November 05, 2009
Independent Sector
Nonprofit Leaders Urged to Rethink Their Role in Society
Expanding on a key theme of this year’s Independent Sector conference, Diana Aviv, the group’s president, called on nonprofit leaders at all organizations – regardless of size or mission – to take a broad view of their work and their responsibility to help make society better.
“We do not and cannot work in a vacuum,” she told participants at the gathering of charities and grant makers, which drew some about 1,100 attendees in all.
“If our employees and their families can’t afford medical care, it limits their productivity,” she said. “If our transportation infrastructure makes it hard to get to work, it affects people’s performance. If we don’t collectively attend to the harm inflicted on our environment, polluted air and climate change will ultimately damage everyone’s work. And if we don’t demand greater civility in Congress and in the public square, we diminish our ability to achieve our aims.”

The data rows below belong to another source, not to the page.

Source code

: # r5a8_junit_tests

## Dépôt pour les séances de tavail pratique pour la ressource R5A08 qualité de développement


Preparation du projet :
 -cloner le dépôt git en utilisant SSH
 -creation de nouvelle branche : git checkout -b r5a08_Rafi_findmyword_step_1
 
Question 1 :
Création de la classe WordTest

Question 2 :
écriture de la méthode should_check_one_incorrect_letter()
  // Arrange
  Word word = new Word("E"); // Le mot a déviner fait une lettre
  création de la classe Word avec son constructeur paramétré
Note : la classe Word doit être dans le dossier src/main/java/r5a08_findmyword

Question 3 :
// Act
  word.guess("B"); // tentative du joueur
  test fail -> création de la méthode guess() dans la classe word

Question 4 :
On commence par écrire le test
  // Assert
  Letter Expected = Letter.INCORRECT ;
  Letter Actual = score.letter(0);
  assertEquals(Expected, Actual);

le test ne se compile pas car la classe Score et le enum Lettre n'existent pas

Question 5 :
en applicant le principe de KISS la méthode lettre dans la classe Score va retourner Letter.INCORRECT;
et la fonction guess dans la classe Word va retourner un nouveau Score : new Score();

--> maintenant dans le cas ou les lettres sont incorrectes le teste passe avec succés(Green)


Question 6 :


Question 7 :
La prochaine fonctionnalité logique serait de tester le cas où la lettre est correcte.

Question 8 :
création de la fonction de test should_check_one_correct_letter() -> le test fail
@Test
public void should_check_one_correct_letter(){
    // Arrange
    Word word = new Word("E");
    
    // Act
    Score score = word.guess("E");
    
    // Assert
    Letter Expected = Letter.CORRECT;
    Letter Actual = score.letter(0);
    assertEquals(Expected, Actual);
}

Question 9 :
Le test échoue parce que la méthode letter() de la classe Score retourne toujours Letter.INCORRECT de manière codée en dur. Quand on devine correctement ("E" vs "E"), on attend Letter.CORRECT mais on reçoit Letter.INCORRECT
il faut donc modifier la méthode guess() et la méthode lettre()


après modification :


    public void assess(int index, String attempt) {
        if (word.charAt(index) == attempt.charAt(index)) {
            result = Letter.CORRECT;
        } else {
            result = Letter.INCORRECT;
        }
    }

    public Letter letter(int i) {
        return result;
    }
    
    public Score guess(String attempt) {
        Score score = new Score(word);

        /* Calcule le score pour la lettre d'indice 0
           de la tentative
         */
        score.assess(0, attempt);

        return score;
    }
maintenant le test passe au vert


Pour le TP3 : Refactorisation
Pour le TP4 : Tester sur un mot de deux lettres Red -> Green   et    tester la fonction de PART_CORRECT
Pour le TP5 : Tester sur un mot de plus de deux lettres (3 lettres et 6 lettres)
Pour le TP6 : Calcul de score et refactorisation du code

Ms. Aviv urged nonprofit leaders “to attend to these larger issues long before they threaten our work.”
As an example of the consequences of not doing so, she cited the experiences of health and human-services groups that now must take on loans as state and local governments increasingly delay payments for services already provided.
“Except for a sliver of public-interest organizations, at no time did we step up and try to fix a system that we have known to be problematic for years,” she said. “Why was this the case? Because we have long believed that these larger issues were not our responsibility.”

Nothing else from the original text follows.